Une stratégie de la carotte et du bâton dans les services pourrait aider Bruxelles à faire face aux tarifs douaniers américains


Les négociations commerciales entre les États-Unis et l'Union européenne se poursuivent jusqu'au 1er août, date à laquelle de nouveaux droits de douane de 30 % sur toutes les importations en provenance d'Europe entreront en vigueur si aucun accord n'est trouvé entre les deux blocs économiques. Les négociations se sont concentrées uniquement sur le commerce des biens, le président américain affirmant que le pays accuse un important déficit par rapport à l'Europe. L'intégration des services dans les négociations pourrait aider Bruxelles à négocier avec l'administration américaine . Les économistes de l'Institut de Kiel conseillent à Bruxelles de promouvoir une politique de la carotte et du bâton dans les services numériques, où des géants comme Google, Microsoft et Meta dominent le marché européen .
« L'Europe nous traite très mal » ou « ils sont très mauvais » sont des expressions que Donald Trump a employées à plusieurs reprises pour justifier l'imposition de droits de douane sur les importations européennes. Le président américain fonde ces accusations sur le déficit commercial des États-Unis avec l'Europe.

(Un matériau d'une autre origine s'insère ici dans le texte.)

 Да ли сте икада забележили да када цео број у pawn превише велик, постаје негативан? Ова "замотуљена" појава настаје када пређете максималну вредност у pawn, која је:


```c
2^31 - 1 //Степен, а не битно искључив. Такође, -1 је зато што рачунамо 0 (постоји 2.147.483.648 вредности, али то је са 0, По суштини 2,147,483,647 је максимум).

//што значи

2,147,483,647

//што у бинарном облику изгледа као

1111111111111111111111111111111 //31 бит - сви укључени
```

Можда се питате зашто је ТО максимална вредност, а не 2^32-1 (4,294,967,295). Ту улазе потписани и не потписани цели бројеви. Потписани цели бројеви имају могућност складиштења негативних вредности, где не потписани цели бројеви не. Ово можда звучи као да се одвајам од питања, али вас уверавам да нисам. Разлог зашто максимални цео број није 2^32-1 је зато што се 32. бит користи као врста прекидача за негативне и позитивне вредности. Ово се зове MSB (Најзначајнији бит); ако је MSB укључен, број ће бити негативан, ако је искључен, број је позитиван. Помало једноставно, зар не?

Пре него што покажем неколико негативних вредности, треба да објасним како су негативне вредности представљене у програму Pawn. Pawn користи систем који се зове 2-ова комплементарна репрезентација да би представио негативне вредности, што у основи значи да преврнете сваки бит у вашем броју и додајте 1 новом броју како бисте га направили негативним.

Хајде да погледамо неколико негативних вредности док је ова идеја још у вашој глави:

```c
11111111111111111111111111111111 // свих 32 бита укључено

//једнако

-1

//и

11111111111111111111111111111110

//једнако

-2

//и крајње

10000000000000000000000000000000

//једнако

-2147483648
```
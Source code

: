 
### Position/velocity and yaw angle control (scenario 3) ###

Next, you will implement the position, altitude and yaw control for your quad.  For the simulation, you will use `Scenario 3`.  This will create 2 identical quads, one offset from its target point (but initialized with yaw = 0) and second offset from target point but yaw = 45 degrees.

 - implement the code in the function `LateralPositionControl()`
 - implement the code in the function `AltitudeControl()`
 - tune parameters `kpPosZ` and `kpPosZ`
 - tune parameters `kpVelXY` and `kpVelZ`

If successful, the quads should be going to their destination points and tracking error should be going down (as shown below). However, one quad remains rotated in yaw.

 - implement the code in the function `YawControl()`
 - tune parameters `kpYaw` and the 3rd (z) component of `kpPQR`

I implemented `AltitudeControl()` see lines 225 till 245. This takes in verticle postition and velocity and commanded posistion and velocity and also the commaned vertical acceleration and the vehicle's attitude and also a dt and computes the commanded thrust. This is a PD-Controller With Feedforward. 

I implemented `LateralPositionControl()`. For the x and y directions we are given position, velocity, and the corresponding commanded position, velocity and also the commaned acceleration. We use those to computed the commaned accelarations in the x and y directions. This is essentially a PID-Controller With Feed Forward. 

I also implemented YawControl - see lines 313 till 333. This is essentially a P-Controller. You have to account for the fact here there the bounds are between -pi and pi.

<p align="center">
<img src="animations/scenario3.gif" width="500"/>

Les calculs de Trump ne prennent en compte que les échanges de biens. Les services sont exclus, malgré le fait que le total des échanges de services entre les États-Unis et l'UE soit similaire en taille au total des échanges de biens entre les deux économies, selon Eurostat, comme le montre une étude élaborée par des économistes de l'Institut de Kiel. Selon un rapport publié ce matin par le Financial Times , la Commission européenne prépare une liste de droits de douane potentiels sur les services proposés par les entreprises américaines , ainsi que des contrôles à l'exportation.
Le commerce total de services entre l'UE et les États-Unis a atteint 816,9 milliards d'euros en 2024, tandis que le commerce total de biens entre les deux blocs s'élevait à environ 867,1 milliards d'euros, selon le document. « Il est important de noter que le commerce bilatéral de services a progressé considérablement plus rapidement que le commerce de biens », expliquent les économistes , soulignant qu'entre 2014 et 2024, le commerce total de services entre l'UE et les États-Unis a augmenté d'environ 169 %, tandis que le commerce de biens n'a « que » doublé.
« En 2024, les exportations de services de l'UE vers les États-Unis ont totalisé 334,5 milliards d'euros, tandis que les importations de services de l'UE en provenance des États-Unis ont totalisé 482,5 milliards d'euros. Il en est résulté un excédent commercial bilatéral des États-Unis en matière de services (déficit commercial des services de l'UE) de 148 milliards d'euros, ce qui représente environ les trois quarts du déficit commercial des États-Unis en matière de biens avec l'UE (environ 197,4 milliards d'euros en 2024, selon Eurostat) », indique l'étude.
Les États-Unis et l’UE entretiennent de solides relations commerciales dans le domaine des servicesAu vu de ces chiffres, les experts affirment qu'inclure le commerce des services fournis numériquement dans les négociations pourrait contribuer à réduire les coûts que les tarifs douaniers auront sur l'ensemble de l'UE , la Commission européenne jouant avec quelques concessions sur l'accès au marché européen (« carotte » ), tout en menaçant de représailles sur ces services (« bâton » ), si un accord échoue.
L’article de Frank Bickenbach, Holger Görg et Wan-Hsin Liu met en évidence la forte croissance du commerce des services, en particulier des services numériques, dans lesquels les grandes multinationales nord-américaines jouent un rôle central.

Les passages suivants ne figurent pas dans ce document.